From: Sebastian Andrzej Siewior <bigeasy@linutronix.de>
To: Willem de Bruijn <willemdebruijn.kernel@gmail.com>
Cc: netdev@vger.kernel.org, "David S. Miller" <davem@davemloft.net>,
Eric Dumazet <edumazet@google.com>,
Jakub Kicinski <kuba@kernel.org>,
Kurt Kanzenbach <kurt@linutronix.de>,
Paolo Abeni <pabeni@redhat.com>, Simon Horman <horms@kernel.org>,
Willem de Bruijn <willemb@google.com>
Subject: Re: [PATCH net] net: Drop the lock in skb_may_tx_timestamp()
Date: Sun, 15 Feb 2026 19:46:08 +0100 [thread overview]
Message-ID: <20260215184608.8dk4hemG@linutronix.de> (raw)
In-Reply-To: <willemdebruijn.kernel.1682a93525c87@gmail.com>
On 2026-02-14 23:05:27 [-0500], Willem de Bruijn wrote:
> > --- a/net/core/skbuff.c
> > +++ b/net/core/skbuff.c
> > @@ -5555,16 +5555,25 @@ static void __skb_complete_tx_timestamp(struct sk_buff *skb,
> >
> > static bool skb_may_tx_timestamp(struct sock *sk, bool tsonly)
> > {
> > - bool ret;
> > + struct socket *sock;
> > + struct file *file;
> >
> > if (likely(tsonly || READ_ONCE(sock_net(sk)->core.sysctl_tstamp_allow_data)))
> > return true;
> >
> > - read_lock_bh(&sk->sk_callback_lock);
> > - ret = sk->sk_socket && sk->sk_socket->file &&
> > - file_ns_capable(sk->sk_socket->file, &init_user_ns, CAP_NET_RAW);
> > - read_unlock_bh(&sk->sk_callback_lock);
> > - return ret;
> > + /* The sk pointer remains valid as long as the skb is. The sk_socket and
> > + * file pointer may become NULL if the socket is closed. Both structures
> > + * (including file->cred) are RCU freed which means they can be accessed
> > + * within a RCU read section.
>
> The fields are not __rcu annotated. Is this common knowledge or is
> there clear documentation of this behavior? Not disputing it, just not
> familiar with the rules around these fields.

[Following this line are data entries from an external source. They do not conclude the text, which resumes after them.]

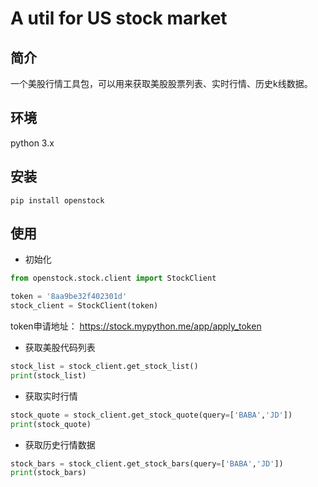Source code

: # A util for US stock market

## 简介

一个美股行情工具包，可以用来获取美股股票列表、实时行情、历史k线数据。

## 环境

python 3.x

## 安装 
 
```
pip install openstock
```

## 使用

- 初始化

```python
from openstock.stock.client import StockClient

token = '8aa9be32f402301d' 
stock_client = StockClient(token)
```

token申请地址： https://stock.mypython.me/app/apply_token

- 获取美股代码列表

```python
stock_list = stock_client.get_stock_list()
print(stock_list)
```

- 获取实时行情

```python
stock_quote = stock_client.get_stock_quote(query=['BABA','JD'])
print(stock_quote)
```

- 获取历史行情数据

```python
stock_bars = stock_client.get_stock_bars(query=['BABA','JD'])
print(stock_bars)
```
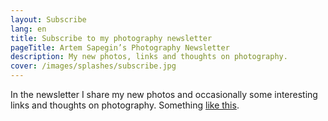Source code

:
 ```yaml
---
layout: Subscribe
lang: en
title: Subscribe to my photography newsletter
pageTitle: Artem Sapegin’s Photography Newsletter
description: My new photos, links and thoughts on photography.
cover: /images/splashes/subscribe.jpg
---
```


In the newsletter I share my new photos and occasionally some interesting links and thoughts on photography. Something [like this](https://us8.campaign-archive.com/?u=de175cf2070fa3cfd7d3ad209&id=b49b7eea2c).
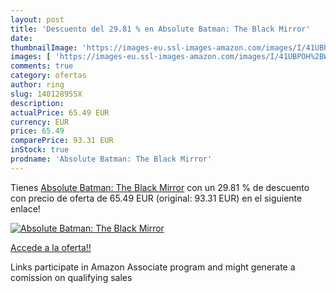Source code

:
 ```yaml
---
layout: post
title: 'Descuento del 29.81 % en Absolute Batman: The Black Mirror'
date: 
thumbnailImage: 'https://images-eu.ssl-images-amazon.com/images/I/41UBPOH%2BWhL._SL200_.jpg'
images: [ 'https://images-eu.ssl-images-amazon.com/images/I/41UBPOH%2BWhL._SL200_.jpg' ]
comments: true
category: ofertas
author: ring
slug: 140128955X
description:
actualPrice: 65.49 EUR
currency: EUR
price: 65.49
comparePrice: 93.31 EUR
inStock: true
prodname: 'Absolute Batman: The Black Mirror'
---
```


Tienes [Absolute Batman: The Black Mirror](https://www.amazon.es/dp/140128955X/?tag=tolees-21) con un 29.81 % de descuento con precio de oferta de 65.49 EUR (original: 93.31 EUR) en el siguiente enlace!

[![Absolute Batman: The Black Mirror](https://images-eu.ssl-images-amazon.com/images/I/41UBPOH%2BWhL._SL200_.jpg)](https://www.amazon.es/dp/140128955X/?tag=tolees-21)

[Accede a la oferta!!](https://www.amazon.es/dp/140128955X/?tag=tolees-21)

Links participate in Amazon Associate program and might generate a comission on qualifying sales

The pointer is not RCU annotated because normally, within a syscall, the
file descriptor does not vanish and so the pointer remains valid. The
interrupt callback is an exception because we don't hold a reference on
the fd. But since the underlying data structures have a RCU lifetime we
could use it.
sock_alloc() allocates a struct socket_alloc which contains the struct
socket and struct inode (sock_alloc_inode()). This the sk_socket in
struct sock. Once you close the socket via the close syscall and the
last reference is gone then you end up in __fput(). The invoked
->release() callback is sock_close(). Here socket::file gets NULLed and
proto::release should sock_orphan() the sock where sock::sk_socket gets
NULLed (I don't see where else and packet_release() does so). The
"struct sock" remains around because the skb has a reference on.
Otherwise it would go, too.
Once that is done __fput() does dput() -> __dentry_kill() -> iput() ->
destroy_inode() which does RCU free the inode.
That means if we observe the pointer non-NULL we can use it under the
RCU rules because the inode is released via RCU.
->file. At the end of __fput() there is file_free() which releases the
pointer. file goes to filp_cachep which is SLAB_TYPESAFE_BY_RCU. There
is a put_cred for file::f_cred before that and it does call_rcu() at the
end, too.
This is me reading the code on FRI/ SAT and double checking it with
ptp4l. I might have missed something but so far, it makes sense.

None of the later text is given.